Work to complete:
The output should consist solely of the line containing "- Client briefing call" and the lines that follow it through the end of the data below.

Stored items
┄┄┄┄┄┄┄┄┄┄┄┄┄┄┄┄┄┄┄┄

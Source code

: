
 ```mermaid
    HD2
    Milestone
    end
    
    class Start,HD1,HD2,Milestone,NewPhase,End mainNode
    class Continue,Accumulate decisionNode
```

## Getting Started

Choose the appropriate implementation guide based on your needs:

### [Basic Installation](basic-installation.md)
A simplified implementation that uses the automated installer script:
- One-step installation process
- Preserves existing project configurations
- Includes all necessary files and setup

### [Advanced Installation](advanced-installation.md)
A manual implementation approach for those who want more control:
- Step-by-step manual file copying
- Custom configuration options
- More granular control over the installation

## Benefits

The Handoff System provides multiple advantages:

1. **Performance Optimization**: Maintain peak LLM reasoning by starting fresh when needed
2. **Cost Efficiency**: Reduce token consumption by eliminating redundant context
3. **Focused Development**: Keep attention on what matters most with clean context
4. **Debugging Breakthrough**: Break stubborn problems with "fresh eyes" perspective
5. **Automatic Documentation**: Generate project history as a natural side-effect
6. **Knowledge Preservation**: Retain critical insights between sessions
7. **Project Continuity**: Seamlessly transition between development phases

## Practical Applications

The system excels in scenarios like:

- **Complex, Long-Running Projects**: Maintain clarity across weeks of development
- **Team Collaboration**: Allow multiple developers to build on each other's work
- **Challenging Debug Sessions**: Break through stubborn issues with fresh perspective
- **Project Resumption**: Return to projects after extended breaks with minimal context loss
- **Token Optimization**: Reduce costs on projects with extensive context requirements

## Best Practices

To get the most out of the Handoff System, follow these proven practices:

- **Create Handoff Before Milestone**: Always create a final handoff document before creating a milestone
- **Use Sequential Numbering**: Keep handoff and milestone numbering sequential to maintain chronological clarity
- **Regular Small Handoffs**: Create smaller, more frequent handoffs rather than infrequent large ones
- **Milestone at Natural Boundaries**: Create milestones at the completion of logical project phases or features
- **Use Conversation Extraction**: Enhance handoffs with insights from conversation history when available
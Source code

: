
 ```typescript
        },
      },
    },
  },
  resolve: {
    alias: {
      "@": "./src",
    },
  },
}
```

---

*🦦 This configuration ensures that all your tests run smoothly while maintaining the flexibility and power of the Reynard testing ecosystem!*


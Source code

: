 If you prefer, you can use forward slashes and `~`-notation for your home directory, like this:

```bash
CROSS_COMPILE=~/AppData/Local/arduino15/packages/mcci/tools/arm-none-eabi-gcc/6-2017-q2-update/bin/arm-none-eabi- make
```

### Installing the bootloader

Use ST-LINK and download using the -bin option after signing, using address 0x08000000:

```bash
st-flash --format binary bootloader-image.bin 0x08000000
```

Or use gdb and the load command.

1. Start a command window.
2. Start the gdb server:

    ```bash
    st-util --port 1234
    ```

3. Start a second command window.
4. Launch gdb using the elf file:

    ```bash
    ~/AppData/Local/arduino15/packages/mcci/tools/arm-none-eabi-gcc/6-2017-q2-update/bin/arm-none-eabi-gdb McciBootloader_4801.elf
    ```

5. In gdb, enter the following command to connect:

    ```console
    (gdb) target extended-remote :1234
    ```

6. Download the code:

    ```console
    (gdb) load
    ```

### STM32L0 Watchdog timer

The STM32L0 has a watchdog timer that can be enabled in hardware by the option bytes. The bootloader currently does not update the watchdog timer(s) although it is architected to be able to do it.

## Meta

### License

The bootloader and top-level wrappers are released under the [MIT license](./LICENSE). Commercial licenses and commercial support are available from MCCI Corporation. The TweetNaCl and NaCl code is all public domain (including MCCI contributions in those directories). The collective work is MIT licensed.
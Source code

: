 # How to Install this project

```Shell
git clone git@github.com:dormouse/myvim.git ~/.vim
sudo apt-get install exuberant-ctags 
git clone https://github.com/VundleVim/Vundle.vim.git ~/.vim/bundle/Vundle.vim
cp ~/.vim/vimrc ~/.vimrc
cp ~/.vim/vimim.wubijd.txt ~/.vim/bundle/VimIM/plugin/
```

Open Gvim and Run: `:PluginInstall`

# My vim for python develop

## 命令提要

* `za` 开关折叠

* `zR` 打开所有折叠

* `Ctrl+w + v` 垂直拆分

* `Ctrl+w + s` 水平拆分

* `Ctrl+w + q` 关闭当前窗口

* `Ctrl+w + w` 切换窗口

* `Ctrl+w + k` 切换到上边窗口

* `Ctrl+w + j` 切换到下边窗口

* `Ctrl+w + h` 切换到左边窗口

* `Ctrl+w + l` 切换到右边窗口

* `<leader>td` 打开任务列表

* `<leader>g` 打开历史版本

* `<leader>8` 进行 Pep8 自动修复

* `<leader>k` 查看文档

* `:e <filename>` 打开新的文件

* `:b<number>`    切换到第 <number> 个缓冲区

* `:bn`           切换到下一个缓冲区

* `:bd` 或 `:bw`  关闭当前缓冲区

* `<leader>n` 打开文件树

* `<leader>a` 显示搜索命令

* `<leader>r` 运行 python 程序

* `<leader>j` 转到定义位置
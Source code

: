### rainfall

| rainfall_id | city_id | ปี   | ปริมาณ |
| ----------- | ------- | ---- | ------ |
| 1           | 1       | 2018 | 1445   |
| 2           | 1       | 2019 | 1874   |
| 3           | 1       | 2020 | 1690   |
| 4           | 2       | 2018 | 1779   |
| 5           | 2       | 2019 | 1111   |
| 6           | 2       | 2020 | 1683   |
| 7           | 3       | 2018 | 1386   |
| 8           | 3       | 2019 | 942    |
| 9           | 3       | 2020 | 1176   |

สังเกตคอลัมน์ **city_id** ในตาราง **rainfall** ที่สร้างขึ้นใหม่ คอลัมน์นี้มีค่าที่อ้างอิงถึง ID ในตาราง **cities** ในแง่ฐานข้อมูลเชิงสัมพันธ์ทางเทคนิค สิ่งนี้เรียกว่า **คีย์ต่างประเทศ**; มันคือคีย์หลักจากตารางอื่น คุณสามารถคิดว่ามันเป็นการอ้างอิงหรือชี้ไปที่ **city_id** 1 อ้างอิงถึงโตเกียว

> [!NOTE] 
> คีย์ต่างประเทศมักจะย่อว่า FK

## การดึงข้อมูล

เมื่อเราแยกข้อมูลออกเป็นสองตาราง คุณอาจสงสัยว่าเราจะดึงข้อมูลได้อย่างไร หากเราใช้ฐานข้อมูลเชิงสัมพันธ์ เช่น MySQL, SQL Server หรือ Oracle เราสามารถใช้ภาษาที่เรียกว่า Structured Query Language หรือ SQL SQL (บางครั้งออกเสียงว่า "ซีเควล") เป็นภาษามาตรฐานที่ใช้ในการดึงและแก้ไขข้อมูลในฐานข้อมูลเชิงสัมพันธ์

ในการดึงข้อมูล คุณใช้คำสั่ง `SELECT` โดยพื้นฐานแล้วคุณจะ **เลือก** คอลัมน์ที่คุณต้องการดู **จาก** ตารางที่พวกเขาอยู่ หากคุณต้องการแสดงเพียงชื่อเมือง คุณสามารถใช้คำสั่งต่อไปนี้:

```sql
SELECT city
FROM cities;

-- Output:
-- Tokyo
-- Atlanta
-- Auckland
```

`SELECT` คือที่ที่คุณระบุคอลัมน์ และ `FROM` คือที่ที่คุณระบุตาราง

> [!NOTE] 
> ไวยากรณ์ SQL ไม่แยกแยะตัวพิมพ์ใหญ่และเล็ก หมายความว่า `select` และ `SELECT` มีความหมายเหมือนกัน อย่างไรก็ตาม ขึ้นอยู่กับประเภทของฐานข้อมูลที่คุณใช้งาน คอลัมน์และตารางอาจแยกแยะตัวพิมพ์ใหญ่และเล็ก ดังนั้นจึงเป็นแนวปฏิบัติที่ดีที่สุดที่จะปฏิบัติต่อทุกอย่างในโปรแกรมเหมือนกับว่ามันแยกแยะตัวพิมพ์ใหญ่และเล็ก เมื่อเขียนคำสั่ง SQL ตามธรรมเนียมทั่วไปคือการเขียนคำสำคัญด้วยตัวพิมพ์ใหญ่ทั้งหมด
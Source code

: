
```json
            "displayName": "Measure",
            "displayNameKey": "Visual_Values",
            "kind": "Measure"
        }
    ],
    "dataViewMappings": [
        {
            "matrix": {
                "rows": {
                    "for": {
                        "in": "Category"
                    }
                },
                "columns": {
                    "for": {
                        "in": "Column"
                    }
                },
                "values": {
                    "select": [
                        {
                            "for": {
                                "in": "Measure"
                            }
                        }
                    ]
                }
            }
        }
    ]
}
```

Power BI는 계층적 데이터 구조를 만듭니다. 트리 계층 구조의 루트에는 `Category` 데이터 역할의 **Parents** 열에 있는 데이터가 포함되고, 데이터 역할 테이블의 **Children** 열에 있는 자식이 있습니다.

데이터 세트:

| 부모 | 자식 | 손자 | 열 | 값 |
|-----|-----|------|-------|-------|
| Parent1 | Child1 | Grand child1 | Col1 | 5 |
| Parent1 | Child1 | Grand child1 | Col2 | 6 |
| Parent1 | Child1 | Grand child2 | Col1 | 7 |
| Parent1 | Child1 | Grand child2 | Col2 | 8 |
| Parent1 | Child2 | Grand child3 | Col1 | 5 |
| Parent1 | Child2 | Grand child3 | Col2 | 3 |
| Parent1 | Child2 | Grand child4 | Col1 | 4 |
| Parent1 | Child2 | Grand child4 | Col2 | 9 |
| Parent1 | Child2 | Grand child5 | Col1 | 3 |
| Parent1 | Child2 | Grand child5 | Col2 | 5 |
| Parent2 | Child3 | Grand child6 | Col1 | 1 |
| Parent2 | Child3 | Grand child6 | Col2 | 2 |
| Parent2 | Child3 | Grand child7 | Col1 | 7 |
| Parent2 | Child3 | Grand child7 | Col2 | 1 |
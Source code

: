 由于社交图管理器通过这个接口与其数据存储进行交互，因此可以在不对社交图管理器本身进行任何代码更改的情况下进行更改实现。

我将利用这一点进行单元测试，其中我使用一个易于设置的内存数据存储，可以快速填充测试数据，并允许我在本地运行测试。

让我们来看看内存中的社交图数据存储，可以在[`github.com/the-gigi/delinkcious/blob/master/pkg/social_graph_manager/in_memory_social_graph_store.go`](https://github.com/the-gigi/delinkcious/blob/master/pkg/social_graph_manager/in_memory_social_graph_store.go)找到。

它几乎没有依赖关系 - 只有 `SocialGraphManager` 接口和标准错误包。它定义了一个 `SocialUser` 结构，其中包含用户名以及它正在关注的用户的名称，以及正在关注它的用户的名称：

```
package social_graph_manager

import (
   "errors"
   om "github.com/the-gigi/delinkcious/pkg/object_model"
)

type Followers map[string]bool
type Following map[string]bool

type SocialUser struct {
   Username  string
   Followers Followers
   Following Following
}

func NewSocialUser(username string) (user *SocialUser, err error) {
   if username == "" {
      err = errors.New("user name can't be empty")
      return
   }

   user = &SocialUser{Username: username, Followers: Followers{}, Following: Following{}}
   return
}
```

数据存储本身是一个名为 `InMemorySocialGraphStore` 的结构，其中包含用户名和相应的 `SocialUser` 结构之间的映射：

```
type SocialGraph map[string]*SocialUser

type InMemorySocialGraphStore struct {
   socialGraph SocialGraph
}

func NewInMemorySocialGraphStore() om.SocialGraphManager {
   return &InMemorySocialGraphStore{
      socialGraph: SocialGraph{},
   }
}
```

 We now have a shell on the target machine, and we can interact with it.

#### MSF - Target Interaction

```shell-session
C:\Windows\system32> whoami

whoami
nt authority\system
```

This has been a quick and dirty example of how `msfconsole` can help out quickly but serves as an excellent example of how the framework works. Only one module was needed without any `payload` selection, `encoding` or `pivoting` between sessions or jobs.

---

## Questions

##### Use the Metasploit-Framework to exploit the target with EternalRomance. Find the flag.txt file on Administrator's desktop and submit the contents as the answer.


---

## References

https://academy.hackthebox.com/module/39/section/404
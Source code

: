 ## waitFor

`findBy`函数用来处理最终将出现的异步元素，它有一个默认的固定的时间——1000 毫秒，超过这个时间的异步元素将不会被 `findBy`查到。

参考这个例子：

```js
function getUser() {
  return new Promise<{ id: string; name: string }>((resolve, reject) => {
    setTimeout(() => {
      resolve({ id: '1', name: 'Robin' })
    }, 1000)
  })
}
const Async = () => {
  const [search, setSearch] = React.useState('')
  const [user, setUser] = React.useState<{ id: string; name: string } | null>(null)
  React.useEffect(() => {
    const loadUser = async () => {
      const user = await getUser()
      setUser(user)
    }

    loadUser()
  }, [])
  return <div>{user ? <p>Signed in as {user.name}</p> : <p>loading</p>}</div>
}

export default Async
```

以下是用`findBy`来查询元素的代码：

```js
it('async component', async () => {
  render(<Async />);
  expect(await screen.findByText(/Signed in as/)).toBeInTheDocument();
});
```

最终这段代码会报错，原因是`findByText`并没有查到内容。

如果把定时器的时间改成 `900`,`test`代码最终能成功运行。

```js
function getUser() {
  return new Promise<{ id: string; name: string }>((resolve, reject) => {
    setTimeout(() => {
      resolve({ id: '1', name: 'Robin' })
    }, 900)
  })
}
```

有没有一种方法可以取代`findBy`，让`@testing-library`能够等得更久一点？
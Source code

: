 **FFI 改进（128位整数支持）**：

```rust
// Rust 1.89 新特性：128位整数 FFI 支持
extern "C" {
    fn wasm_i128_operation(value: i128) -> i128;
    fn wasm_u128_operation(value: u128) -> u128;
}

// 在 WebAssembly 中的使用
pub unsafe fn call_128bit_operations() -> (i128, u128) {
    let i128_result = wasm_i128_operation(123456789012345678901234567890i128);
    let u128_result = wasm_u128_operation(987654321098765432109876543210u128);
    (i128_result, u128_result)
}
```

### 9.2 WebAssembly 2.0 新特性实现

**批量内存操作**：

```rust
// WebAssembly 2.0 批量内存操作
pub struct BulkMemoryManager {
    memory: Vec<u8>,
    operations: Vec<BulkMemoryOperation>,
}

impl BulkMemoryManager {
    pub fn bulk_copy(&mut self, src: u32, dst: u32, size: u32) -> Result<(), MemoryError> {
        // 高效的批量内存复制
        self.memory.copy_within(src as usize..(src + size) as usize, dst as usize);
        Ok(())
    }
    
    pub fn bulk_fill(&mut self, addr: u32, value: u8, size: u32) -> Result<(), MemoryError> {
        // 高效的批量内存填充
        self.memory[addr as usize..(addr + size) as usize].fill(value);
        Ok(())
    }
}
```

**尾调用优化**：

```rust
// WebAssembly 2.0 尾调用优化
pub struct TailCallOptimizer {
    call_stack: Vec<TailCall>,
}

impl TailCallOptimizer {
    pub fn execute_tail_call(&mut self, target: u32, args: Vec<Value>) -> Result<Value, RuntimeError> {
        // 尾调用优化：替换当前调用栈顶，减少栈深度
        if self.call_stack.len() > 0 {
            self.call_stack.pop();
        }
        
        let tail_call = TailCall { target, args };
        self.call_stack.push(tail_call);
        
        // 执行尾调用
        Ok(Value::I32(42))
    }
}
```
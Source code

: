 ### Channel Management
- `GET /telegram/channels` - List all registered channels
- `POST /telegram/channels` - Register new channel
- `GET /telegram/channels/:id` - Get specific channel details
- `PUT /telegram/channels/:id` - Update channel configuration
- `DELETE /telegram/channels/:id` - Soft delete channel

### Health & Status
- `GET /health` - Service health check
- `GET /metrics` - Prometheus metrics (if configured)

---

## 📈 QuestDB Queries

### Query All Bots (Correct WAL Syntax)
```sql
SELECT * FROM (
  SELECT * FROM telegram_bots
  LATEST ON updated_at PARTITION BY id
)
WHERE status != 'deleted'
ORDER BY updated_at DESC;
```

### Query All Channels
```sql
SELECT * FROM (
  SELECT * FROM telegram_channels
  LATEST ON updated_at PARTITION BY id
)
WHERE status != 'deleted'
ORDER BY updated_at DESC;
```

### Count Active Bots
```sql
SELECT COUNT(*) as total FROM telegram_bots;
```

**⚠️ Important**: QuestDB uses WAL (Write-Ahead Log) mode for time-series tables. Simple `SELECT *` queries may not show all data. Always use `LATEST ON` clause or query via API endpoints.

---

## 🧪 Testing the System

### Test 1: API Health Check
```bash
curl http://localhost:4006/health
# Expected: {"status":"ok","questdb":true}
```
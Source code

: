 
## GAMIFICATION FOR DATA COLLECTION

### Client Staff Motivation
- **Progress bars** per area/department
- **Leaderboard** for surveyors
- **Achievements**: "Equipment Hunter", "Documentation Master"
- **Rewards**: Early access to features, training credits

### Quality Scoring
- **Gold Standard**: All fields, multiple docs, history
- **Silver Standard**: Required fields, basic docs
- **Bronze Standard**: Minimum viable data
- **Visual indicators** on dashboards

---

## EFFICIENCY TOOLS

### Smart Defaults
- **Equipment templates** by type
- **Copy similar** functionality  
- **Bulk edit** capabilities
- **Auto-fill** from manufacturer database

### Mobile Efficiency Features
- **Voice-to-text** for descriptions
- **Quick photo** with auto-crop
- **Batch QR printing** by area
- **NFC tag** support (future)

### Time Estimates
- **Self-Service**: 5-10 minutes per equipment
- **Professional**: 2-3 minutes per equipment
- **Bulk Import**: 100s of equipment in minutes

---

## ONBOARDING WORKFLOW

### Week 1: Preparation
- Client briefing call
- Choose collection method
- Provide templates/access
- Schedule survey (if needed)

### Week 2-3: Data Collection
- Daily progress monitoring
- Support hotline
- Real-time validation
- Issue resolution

┄┄┄┄┄┄┄┄┄┄┄┄┄┄┄┄┄┄┄┄

Answer space:
- Client briefing call
- Choose collection method
- Provide templates/access
- Schedule survey (if needed)

### Week 2-3: Data Collection
- Daily progress monitoring
- Support hotline
- Real-time validation
- Issue resolution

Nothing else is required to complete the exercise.